Wrapped in brutal Kansas heat, Trump’s durability and COVID’s return can turn any stomach

August 30, 2023 3:33 am
Concept illustration Global warming around the world is about to be burned by human hands

Opinion editor Clay Wirestone laments the recent heat wave, Donald Trump’s staying power, and the resurgence of COVID-19 — all problems we know how to solve. (Getty Images)

I don’t know if the Earth has wobbled on its axis or Mount Oread shifted a couple of inches, but I’m feeling a smidgen off these days.

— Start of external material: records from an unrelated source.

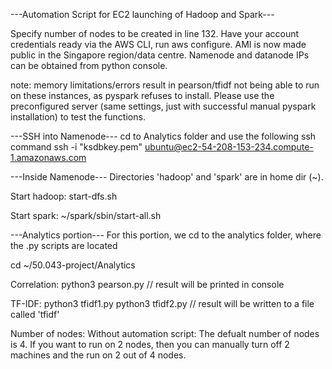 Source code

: ---Automation Script for EC2 launching of Hadoop and Spark---

Specify number of nodes to be created in line 132.
Have your account credentials ready via the AWS CLI, run aws configure.
AMI is now made public in the Singapore region/data centre.
Namenode and datanode IPs can be obtained from python console.

note: memory limitations/errors result in pearson/tfidf not being able to run on these instances, as pyspark refuses to install. Please use the preconfigured server (same settings, just with successful manual pyspark installation) to test the functions.

---SSH into Namenode---
cd to Analytics folder and use the following ssh command
ssh -i "ksdbkey.pem" ubuntu@ec2-54-208-153-234.compute-1.amazonaws.com

---Inside Namenode---
Directories 'hadoop' and 'spark' are in home dir (~).

Start hadoop: 
start-dfs.sh

Start spark:
~/spark/sbin/start-all.sh

---Analytics portion---
For this portion, we cd to the analytics folder, where the .py scripts are located

cd ~/50.043-project/Analytics 

Correlation:
	python3 pearson.py
	// result will be printed in console

TF-IDF:
	python3 tfidf1.py
	python3 tfidf2.py
	// result will be written to a file called 'tfidf'

Number of nodes: 
  Without automation script:
    The defualt number of nodes is 4. If you want to run on 2 nodes, then you can manually turn off 2 machines and the run on     2 out of 4 nodes.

Perhaps it was the week of 100-plus degree temperatures. Kansans broiled underneath a “heat dome” that made most outdoor activities unthinkable unless you own some sort of refrigerated suit. Each day, I wilted inside and prayed for cooler times ahead. Reports of hurricane threats and devastation in Maui only added to the impression that we’re living through a climate crisis.

Perhaps it was the indication that, however many indictments and accusations he faces, former President Donald Trump retains the allegiance of millions across the United States. According to a CBS News/YouGov poll released last week, 71% of Trump voters believe what he tells them is true. They believe him more than their friends and family (63%), conservative media figures (56%) or religious leaders (42%). Trump’s supporters believe in him more than their own flesh and blood. If that doesn’t send shivers down the spine of every Democrat, independent and sane Republican, I don’t know what will.

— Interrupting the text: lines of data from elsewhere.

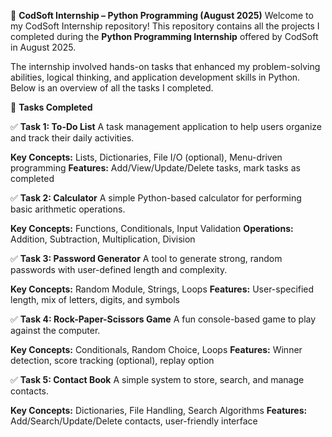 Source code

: 💼 **CodSoft Internship – Python Programming (August 2025)**
Welcome to my CodSoft Internship repository!
This repository contains all the projects I completed during the **Python Programming Internship** offered by CodSoft in August 2025.

The internship involved hands-on tasks that enhanced my problem-solving abilities, logical thinking, and application development skills in Python. Below is an overview of all the tasks I completed.

📝 **Tasks Completed**

✅ **Task 1: To-Do List**
A task management application to help users organize and track their daily activities.

**Key Concepts:** Lists, Dictionaries, File I/O (optional), Menu-driven programming
**Features:** Add/View/Update/Delete tasks, mark tasks as completed


✅ **Task 2: Calculator**
A simple Python-based calculator for performing basic arithmetic operations.

**Key Concepts:** Functions, Conditionals, Input Validation
**Operations:** Addition, Subtraction, Multiplication, Division


✅ **Task 3: Password Generator**
A tool to generate strong, random passwords with user-defined length and complexity.

**Key Concepts:** Random Module, Strings, Loops
**Features:** User-specified length, mix of letters, digits, and symbols


✅ **Task 4: Rock-Paper-Scissors Game**
A fun console-based game to play against the computer.

**Key Concepts:** Conditionals, Random Choice, Loops
**Features:** Winner detection, score tracking (optional), replay option


✅ **Task 5: Contact Book**
A simple system to store, search, and manage contacts.

**Key Concepts:** Dictionaries, File Handling, Search Algorithms
**Features:** Add/Search/Update/Delete contacts, user-friendly interface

Perhaps it was the ongoing surge of COVID-19 infections across the state and country. Remember, we know how to stop this virus in its tracks. Get vaccinated and boosted. Wear a mask in crowded spaces. Socially distance, if you can manage it. Yet exhausted and aggrieved Americans have shown no appetite for even modest measures to slow the smoldering pandemic’s comeback.

“This will inevitably make emergency control measures more difficult to impose,” writes Brian Michael Jenkins in Time magazine. “COVID’s biggest political casualty may be governability itself.”

What bothers me most, I suppose, is that we understand these threats.

Scientists have raised the alarm about climate change for decades. Anyone who followed Trump on the national stage since the 1980s knew he was trouble. COVID-19’s ability to sow illness and chaos has been established. No one should act surprised that we’re facing such challenges.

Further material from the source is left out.